Yet your market remains complex, your offering keeps evolving, and you must continually find ways to hone the skills and capabilities of your salesforce.

Sales VPs across the US have clung tenaciously to the old methods of salesforce development: bring people together for a weeklong workshop for skills and product training; do a little motivation; and send them on their way. The venues are invariably processed-air, windowless or view-challenged hotel conference rooms that induce stupors in your overwhelmed, jet-lagged, and (sometimes) hungover salespeople. Amidst this uninspiring backdrop, billions are spent every year on change initiatives, new product and service rollouts, and behavior training - and that’s before you’ve paid for the facilitator and training company!

The good news is VPs of Sales can realize big benefits from distance learning methods and technologies that have proven themselves over the past decade to be quite effective for training and communicating with far-flung populations of salespeople.
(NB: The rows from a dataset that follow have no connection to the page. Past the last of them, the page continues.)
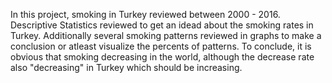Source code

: In this project, smoking in Turkey reviewed between 2000 - 2016. Descriptive Statistics reviewed to get an idead about the smoking rates in Turkey. Additionally several smoking patterns reviewed in graphs to make a conclusion or atleast visualize the percents of patterns. To conclude, it is obvious that smoking decreasing in the world, although the decrease rate also "decreasing" in Turkey which should be increasing.  
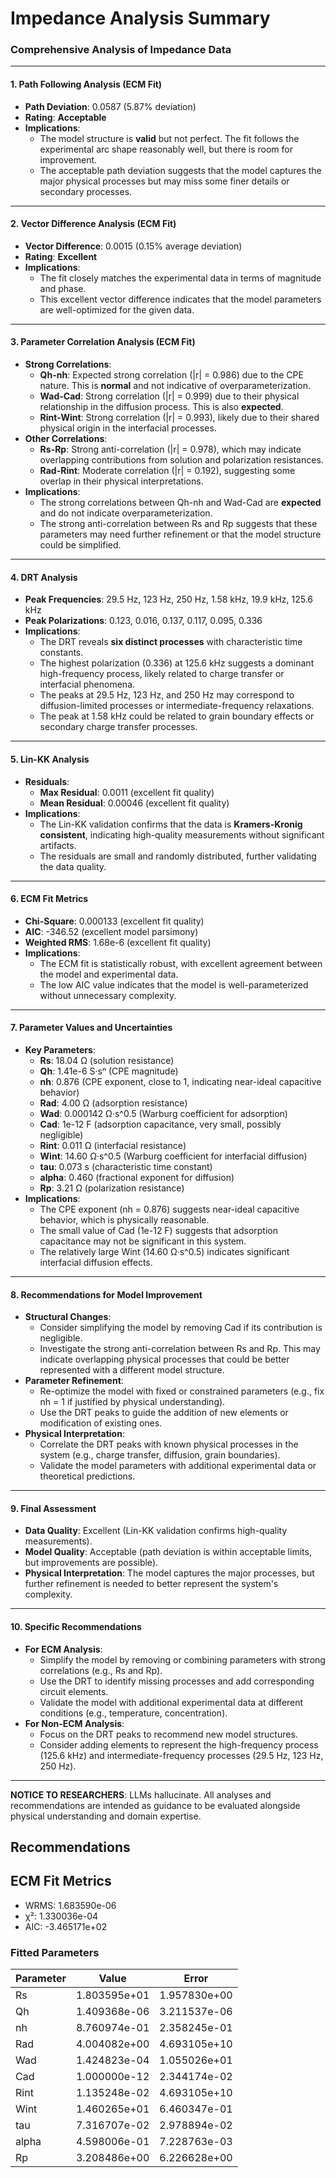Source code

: # Impedance Analysis Summary

### Comprehensive Analysis of Impedance Data

---

#### **1. Path Following Analysis (ECM Fit)**
- **Path Deviation**: 0.0587 (5.87% deviation)
- **Rating**: **Acceptable**
- **Implications**:
  - The model structure is **valid** but not perfect. The fit follows the experimental arc shape reasonably well, but there is room for improvement.
  - The acceptable path deviation suggests that the model captures the major physical processes but may miss some finer details or secondary processes.

---

#### **2. Vector Difference Analysis (ECM Fit)**
- **Vector Difference**: 0.0015 (0.15% average deviation)
- **Rating**: **Excellent**
- **Implications**:
  - The fit closely matches the experimental data in terms of magnitude and phase.
  - This excellent vector difference indicates that the model parameters are well-optimized for the given data.

---

#### **3. Parameter Correlation Analysis (ECM Fit)**
- **Strong Correlations**:
  - **Qh-nh**: Expected strong correlation (|r| = 0.986) due to the CPE nature. This is **normal** and not indicative of overparameterization.
  - **Wad-Cad**: Strong correlation (|r| = 0.999) due to their physical relationship in the diffusion process. This is also **expected**.
  - **Rint-Wint**: Strong correlation (|r| = 0.993), likely due to their shared physical origin in the interfacial processes.
- **Other Correlations**:
  - **Rs-Rp**: Strong anti-correlation (|r| = 0.978), which may indicate overlapping contributions from solution and polarization resistances.
  - **Rad-Rint**: Moderate correlation (|r| = 0.192), suggesting some overlap in their physical interpretations.
- **Implications**:
  - The strong correlations between Qh-nh and Wad-Cad are **expected** and do not indicate overparameterization.
  - The strong anti-correlation between Rs and Rp suggests that these parameters may need further refinement or that the model structure could be simplified.

---

#### **4. DRT Analysis**
- **Peak Frequencies**: 29.5 Hz, 123 Hz, 250 Hz, 1.58 kHz, 19.9 kHz, 125.6 kHz
- **Peak Polarizations**: 0.123, 0.016, 0.137, 0.117, 0.095, 0.336
- **Implications**:
  - The DRT reveals **six distinct processes** with characteristic time constants.
  - The highest polarization (0.336) at 125.6 kHz suggests a dominant high-frequency process, likely related to charge transfer or interfacial phenomena.
  - The peaks at 29.5 Hz, 123 Hz, and 250 Hz may correspond to diffusion-limited processes or intermediate-frequency relaxations.
  - The peak at 1.58 kHz could be related to grain boundary effects or secondary charge transfer processes.

---

#### **5. Lin-KK Analysis**
- **Residuals**:
  - **Max Residual**: 0.0011 (excellent fit quality)
  - **Mean Residual**: 0.00046 (excellent fit quality)
- **Implications**:
  - The Lin-KK validation confirms that the data is **Kramers-Kronig consistent**, indicating high-quality measurements without significant artifacts.
  - The residuals are small and randomly distributed, further validating the data quality.

---

#### **6. ECM Fit Metrics**
- **Chi-Square**: 0.000133 (excellent fit quality)
- **AIC**: -346.52 (excellent model parsimony)
- **Weighted RMS**: 1.68e-6 (excellent fit quality)
- **Implications**:
  - The ECM fit is statistically robust, with excellent agreement between the model and experimental data.
  - The low AIC value indicates that the model is well-parameterized without unnecessary complexity.

---

#### **7. Parameter Values and Uncertainties**
- **Key Parameters**:
  - **Rs**: 18.04 Ω (solution resistance)
  - **Qh**: 1.41e-6 S·sⁿ (CPE magnitude)
  - **nh**: 0.876 (CPE exponent, close to 1, indicating near-ideal capacitive behavior)
  - **Rad**: 4.00 Ω (adsorption resistance)
  - **Wad**: 0.000142 Ω·s^0.5 (Warburg coefficient for adsorption)
  - **Cad**: 1e-12 F (adsorption capacitance, very small, possibly negligible)
  - **Rint**: 0.011 Ω (interfacial resistance)
  - **Wint**: 14.60 Ω·s^0.5 (Warburg coefficient for interfacial diffusion)
  - **tau**: 0.073 s (characteristic time constant)
  - **alpha**: 0.460 (fractional exponent for diffusion)
  - **Rp**: 3.21 Ω (polarization resistance)
- **Implications**:
  - The CPE exponent (nh = 0.876) suggests near-ideal capacitive behavior, which is physically reasonable.
  - The small value of Cad (1e-12 F) suggests that adsorption capacitance may not be significant in this system.
  - The relatively large Wint (14.60 Ω·s^0.5) indicates significant interfacial diffusion effects.

---

#### **8. Recommendations for Model Improvement**
- **Structural Changes**:
  - Consider simplifying the model by removing Cad if its contribution is negligible.
  - Investigate the strong anti-correlation between Rs and Rp. This may indicate overlapping physical processes that could be better represented with a different model structure.
- **Parameter Refinement**:
  - Re-optimize the model with fixed or constrained parameters (e.g., fix nh = 1 if justified by physical understanding).
  - Use the DRT peaks to guide the addition of new elements or modification of existing ones.
- **Physical Interpretation**:
  - Correlate the DRT peaks with known physical processes in the system (e.g., charge transfer, diffusion, grain boundaries).
  - Validate the model parameters with additional experimental data or theoretical predictions.

---

#### **9. Final Assessment**
- **Data Quality**: Excellent (Lin-KK validation confirms high-quality measurements).
- **Model Quality**: Acceptable (path deviation is within acceptable limits, but improvements are possible).
- **Physical Interpretation**: The model captures the major processes, but further refinement is needed to better represent the system's complexity.

---

#### **10. Specific Recommendations**
- **For ECM Analysis**:
  - Simplify the model by removing or combining parameters with strong correlations (e.g., Rs and Rp).
  - Use the DRT to identify missing processes and add corresponding circuit elements.
  - Validate the model with additional experimental data at different conditions (e.g., temperature, concentration).
- **For Non-ECM Analysis**:
  - Focus on the DRT peaks to recommend new model structures.
  - Consider adding elements to represent the high-frequency process (125.6 kHz) and intermediate-frequency processes (29.5 Hz, 123 Hz, 250 Hz).

---

**NOTICE TO RESEARCHERS**: LLMs hallucinate. All analyses and recommendations are intended as guidance to be evaluated alongside physical understanding and domain expertise.

## Recommendations


## ECM Fit Metrics

* WRMS: 1.683590e-06
* χ²: 1.330036e-04
* AIC: -3.465171e+02

### Fitted Parameters

| Parameter | Value | Error |
|-----------|--------|--------|
| Rs | 1.803595e+01 | 1.957830e+00 |
| Qh | 1.409368e-06 | 3.211537e-06 |
| nh | 8.760974e-01 | 2.358245e-01 |
| Rad | 4.004082e+00 | 4.693105e+10 |
| Wad | 1.424823e-04 | 1.055026e+01 |
| Cad | 1.000000e-12 | 2.344174e-02 |
| Rint | 1.135248e-02 | 4.693105e+10 |
| Wint | 1.460265e+01 | 6.460347e-01 |
| tau | 7.316707e-02 | 2.978894e-02 |
| alpha | 4.598006e-01 | 7.228763e-03 |
| Rp | 3.208486e+00 | 6.226628e+00 |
ELA and our partners have kept involved in the development of digital platforms and new methods of education over the past six years and have used them to effectively train salespeople and sales management.

Here are some things to consider:

Use the Internet. Most corporate sales training is designed to help salespeople build some type of interpersonal skill - sales flow, relationship building, needs identification, strategy execution, negotiation, etc. It is widely assumed that the only way to make these things happen is in a live event. After all, anything interpersonal requires you to learn it in-person, right? Wrong. With today’s electronic learning platforms - from highly interactive computer and internet-based programs to dynamic web-casting - salespeople can learn just about anything online.

Be creative. Today’s electronic learning platforms need not be static, dull, PowerPoint lectures that predominated on-line learning in the first half of this decade. Leading universities and corporations have continued to push the development of distance learning technologies. Today it is possible, for a reasonable cost - especially when compared to the cost of live training - to deliver knowledge and skills through interactive formats that include lecture, discussion, breakout practices, and individual learning experiences. Training is delivered by teleconference, Skype, webcasting, e-learning programs, and even sites such as Second Life. Chat rooms function as breakouts for group practice. Office hours are held by the facilitator for further discussion and coaching. Nobody flies anywhere.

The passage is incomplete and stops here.